(INPUT):
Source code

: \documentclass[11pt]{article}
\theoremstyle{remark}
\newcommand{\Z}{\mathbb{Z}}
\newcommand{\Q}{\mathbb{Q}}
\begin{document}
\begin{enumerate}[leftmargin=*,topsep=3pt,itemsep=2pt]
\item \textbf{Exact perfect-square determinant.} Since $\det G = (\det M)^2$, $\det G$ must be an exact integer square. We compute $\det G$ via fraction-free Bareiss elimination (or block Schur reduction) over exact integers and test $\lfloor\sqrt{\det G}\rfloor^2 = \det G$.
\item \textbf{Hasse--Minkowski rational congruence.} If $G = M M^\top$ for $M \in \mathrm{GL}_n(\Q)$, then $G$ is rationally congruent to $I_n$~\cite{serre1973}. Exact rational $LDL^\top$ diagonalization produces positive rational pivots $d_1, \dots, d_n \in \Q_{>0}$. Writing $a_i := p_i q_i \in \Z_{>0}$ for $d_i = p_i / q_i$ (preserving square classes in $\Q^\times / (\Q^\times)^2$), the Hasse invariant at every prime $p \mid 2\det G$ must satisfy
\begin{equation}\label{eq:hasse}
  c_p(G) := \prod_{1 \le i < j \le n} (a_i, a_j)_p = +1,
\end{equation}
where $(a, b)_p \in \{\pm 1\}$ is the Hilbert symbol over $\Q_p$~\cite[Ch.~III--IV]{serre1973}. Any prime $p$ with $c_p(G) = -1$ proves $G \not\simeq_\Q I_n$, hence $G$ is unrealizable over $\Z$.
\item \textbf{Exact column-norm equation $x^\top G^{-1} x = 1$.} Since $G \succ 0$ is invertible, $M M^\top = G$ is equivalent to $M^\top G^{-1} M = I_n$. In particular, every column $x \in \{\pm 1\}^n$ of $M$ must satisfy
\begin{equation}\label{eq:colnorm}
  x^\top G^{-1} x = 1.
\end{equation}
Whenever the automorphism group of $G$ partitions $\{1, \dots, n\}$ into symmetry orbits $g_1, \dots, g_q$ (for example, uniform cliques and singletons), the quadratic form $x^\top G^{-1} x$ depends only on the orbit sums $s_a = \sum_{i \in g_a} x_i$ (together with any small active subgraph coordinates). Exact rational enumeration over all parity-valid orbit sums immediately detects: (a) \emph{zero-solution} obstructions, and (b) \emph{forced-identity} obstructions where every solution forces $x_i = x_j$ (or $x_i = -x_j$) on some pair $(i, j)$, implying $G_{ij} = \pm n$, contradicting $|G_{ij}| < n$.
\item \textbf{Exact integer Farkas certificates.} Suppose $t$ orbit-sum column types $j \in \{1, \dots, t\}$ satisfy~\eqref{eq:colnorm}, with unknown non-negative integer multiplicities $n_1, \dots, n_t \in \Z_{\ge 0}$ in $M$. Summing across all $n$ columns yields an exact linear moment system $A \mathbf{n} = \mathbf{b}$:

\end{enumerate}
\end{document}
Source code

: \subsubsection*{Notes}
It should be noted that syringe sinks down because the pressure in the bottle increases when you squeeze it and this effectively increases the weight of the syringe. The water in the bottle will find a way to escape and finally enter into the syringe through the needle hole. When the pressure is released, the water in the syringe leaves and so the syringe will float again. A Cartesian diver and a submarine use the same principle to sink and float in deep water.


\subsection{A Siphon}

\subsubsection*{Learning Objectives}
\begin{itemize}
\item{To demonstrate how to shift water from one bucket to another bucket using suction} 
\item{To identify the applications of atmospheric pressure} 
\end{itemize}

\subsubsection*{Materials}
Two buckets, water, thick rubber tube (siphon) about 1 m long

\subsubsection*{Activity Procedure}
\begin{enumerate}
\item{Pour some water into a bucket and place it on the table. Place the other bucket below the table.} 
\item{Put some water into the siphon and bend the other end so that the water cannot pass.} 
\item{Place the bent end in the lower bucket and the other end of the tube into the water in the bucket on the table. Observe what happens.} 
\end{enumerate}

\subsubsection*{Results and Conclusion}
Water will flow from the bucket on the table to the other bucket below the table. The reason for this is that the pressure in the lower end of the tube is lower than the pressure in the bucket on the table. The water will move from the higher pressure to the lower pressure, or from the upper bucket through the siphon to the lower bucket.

(TASK DESCRIPTION):
Each line of the entries where the string "will" occurs should be shown.

(OUTPUT):
It should be noted that syringe sinks down because the pressure in the bottle increases when you squeeze it and this effectively increases the weight of the syringe. The water in the bottle will find a way to escape and finally enter into the syringe through the needle hole. When the pressure is released, the water in the syringe leaves and so the syringe will float again. A Cartesian diver and a submarine use the same principle to sink and float in deep water.
Water will flow from the bucket on the table to the other bucket below the table. The reason for this is that the pressure in the lower end of the tube is lower than the pressure in the bucket on the table. The water will move from the higher pressure to the lower pressure, or from the upper bucket through the siphon to the lower bucket.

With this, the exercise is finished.